**Brief:** The answer must consist of every record below, transcribed exactly.

--------------------

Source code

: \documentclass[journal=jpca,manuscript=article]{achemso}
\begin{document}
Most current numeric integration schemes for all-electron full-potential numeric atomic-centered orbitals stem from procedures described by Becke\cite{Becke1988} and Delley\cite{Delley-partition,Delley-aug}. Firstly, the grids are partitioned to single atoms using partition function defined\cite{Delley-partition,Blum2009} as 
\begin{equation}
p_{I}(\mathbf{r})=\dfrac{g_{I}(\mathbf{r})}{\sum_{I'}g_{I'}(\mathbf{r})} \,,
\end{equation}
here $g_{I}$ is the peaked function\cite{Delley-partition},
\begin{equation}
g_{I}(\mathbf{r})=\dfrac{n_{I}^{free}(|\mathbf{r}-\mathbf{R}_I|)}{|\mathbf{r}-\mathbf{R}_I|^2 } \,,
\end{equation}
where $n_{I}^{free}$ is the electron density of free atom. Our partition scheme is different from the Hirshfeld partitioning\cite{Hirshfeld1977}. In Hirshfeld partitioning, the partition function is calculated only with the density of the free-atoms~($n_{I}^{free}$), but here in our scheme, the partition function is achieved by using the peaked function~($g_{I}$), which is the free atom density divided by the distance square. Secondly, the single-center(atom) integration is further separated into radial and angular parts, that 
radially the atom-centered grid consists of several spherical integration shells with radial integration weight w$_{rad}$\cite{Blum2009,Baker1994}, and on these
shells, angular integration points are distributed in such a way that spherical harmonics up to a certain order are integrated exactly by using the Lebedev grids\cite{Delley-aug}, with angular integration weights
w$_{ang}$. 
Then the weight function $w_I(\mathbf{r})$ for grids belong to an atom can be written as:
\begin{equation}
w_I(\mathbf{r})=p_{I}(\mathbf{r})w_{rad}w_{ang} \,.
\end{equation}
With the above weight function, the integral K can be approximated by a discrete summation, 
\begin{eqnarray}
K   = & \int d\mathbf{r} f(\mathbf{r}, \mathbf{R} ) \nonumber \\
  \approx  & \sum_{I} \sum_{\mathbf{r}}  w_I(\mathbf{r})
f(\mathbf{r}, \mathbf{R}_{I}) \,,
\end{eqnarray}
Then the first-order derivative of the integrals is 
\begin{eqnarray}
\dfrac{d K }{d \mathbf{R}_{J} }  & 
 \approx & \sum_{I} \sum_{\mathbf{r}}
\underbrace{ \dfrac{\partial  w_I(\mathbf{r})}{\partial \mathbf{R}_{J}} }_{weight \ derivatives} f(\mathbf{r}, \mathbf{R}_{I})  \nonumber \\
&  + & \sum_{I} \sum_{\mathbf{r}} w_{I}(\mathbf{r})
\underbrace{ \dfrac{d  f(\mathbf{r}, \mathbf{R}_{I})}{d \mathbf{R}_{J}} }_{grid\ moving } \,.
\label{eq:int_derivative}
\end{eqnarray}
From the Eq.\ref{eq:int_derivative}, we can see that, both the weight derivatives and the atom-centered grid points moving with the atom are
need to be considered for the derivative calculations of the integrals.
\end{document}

--------------------

**Exercise output:**
Source code

: \documentclass[journal=jpca,manuscript=article]{achemso}
\begin{document}
Most current numeric integration schemes for all-electron full-potential numeric atomic-centered orbitals stem from procedures described by Becke\cite{Becke1988} and Delley\cite{Delley-partition,Delley-aug}. Firstly, the grids are partitioned to single atoms using partition function defined\cite{Delley-partition,Blum2009} as 
\begin{equation}
p_{I}(\mathbf{r})=\dfrac{g_{I}(\mathbf{r})}{\sum_{I'}g_{I'}(\mathbf{r})} \,,
\end{equation}
here $g_{I}$ is the peaked function\cite{Delley-partition},
\begin{equation}
g_{I}(\mathbf{r})=\dfrac{n_{I}^{free}(|\mathbf{r}-\mathbf{R}_I|)}{|\mathbf{r}-\mathbf{R}_I|^2 } \,,
\end{equation}
where $n_{I}^{free}$ is the electron density of free atom. Our partition scheme is different from the Hirshfeld partitioning\cite{Hirshfeld1977}. In Hirshfeld partitioning, the partition function is calculated only with the density of the free-atoms~($n_{I}^{free}$), but here in our scheme, the partition function is achieved by using the peaked function~($g_{I}$), which is the free atom density divided by the distance square. Secondly, the single-center(atom) integration is further separated into radial and angular parts, that 
radially the atom-centered grid consists of several spherical integration shells with radial integration weight w$_{rad}$\cite{Blum2009,Baker1994}, and on these
shells, angular integration points are distributed in such a way that spherical harmonics up to a certain order are integrated exactly by using the Lebedev grids\cite{Delley-aug}, with angular integration weights
w$_{ang}$. 
Then the weight function $w_I(\mathbf{r})$ for grids belong to an atom can be written as:
\begin{equation}
w_I(\mathbf{r})=p_{I}(\mathbf{r})w_{rad}w_{ang} \,.
\end{equation}
With the above weight function, the integral K can be approximated by a discrete summation, 
\begin{eqnarray}
K   = & \int d\mathbf{r} f(\mathbf{r}, \mathbf{R} ) \nonumber \\
  \approx  & \sum_{I} \sum_{\mathbf{r}}  w_I(\mathbf{r})
f(\mathbf{r}, \mathbf{R}_{I}) \,,
\end{eqnarray}
Then the first-order derivative of the integrals is 
\begin{eqnarray}
\dfrac{d K }{d \mathbf{R}_{J} }  & 
 \approx & \sum_{I} \sum_{\mathbf{r}}
\underbrace{ \dfrac{\partial  w_I(\mathbf{r})}{\partial \mathbf{R}_{J}} }_{weight \ derivatives} f(\mathbf{r}, \mathbf{R}_{I})  \nonumber \\
&  + & \sum_{I} \sum_{\mathbf{r}} w_{I}(\mathbf{r})
\underbrace{ \dfrac{d  f(\mathbf{r}, \mathbf{R}_{I})}{d \mathbf{R}_{J}} }_{grid\ moving } \,.
\label{eq:int_derivative}
\end{eqnarray}
From the Eq.\ref{eq:int_derivative}, we can see that, both the weight derivatives and the atom-centered grid points moving with the atom are
need to be considered for the derivative calculations of the integrals.
\end{document}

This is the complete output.